(Records from a data source)
■ ■ ■

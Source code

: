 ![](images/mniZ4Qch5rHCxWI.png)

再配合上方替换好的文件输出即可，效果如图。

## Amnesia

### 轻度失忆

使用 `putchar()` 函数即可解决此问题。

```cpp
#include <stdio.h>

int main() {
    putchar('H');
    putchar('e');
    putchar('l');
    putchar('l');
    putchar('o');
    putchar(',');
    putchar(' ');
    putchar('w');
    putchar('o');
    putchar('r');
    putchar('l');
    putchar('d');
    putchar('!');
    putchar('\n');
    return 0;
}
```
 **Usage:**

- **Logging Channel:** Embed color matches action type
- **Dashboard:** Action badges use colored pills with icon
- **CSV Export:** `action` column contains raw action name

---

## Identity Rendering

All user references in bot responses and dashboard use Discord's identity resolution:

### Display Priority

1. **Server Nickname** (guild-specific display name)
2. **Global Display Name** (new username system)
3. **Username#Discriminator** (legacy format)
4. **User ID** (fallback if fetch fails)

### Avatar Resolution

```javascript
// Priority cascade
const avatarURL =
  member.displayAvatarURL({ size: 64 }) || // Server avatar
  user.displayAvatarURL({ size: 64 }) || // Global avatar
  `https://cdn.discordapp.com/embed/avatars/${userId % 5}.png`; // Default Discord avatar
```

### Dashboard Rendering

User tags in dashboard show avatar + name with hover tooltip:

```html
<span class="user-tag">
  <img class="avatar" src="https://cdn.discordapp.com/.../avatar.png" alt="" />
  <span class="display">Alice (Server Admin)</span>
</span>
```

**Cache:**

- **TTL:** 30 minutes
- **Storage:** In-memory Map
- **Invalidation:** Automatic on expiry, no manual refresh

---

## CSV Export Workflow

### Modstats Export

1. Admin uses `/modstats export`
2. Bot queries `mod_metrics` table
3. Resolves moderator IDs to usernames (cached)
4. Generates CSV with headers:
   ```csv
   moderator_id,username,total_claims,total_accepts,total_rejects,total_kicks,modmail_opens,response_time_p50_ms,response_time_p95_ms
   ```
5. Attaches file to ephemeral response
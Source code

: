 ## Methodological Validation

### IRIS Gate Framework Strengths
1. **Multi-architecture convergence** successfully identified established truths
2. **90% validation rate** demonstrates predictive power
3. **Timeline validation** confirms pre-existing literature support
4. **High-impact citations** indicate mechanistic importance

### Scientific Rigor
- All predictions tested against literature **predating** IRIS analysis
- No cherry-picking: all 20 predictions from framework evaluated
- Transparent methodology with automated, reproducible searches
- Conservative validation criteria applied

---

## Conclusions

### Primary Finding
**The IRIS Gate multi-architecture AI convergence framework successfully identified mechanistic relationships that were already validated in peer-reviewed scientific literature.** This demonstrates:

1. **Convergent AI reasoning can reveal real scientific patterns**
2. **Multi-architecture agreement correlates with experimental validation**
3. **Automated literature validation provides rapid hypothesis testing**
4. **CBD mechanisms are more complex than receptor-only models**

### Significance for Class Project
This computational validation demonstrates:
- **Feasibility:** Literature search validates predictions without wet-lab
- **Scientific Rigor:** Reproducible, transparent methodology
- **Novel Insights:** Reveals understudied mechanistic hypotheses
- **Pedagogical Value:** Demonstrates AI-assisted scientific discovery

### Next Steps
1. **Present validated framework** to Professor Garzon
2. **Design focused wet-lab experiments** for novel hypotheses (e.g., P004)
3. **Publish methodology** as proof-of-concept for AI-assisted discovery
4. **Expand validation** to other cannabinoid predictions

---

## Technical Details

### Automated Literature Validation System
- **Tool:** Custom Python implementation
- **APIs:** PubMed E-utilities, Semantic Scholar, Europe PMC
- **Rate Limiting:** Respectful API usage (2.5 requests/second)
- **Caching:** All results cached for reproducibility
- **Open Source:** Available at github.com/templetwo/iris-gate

■ ■ ■

From the entries above, print the lines beginning at the one with "- Transparent methodology" and stopping after the one with "### Primary Finding", exactly as written and with nothing else.

- Transparent methodology with automated, reproducible searches
- Conservative validation criteria applied

---

## Conclusions

### Primary Finding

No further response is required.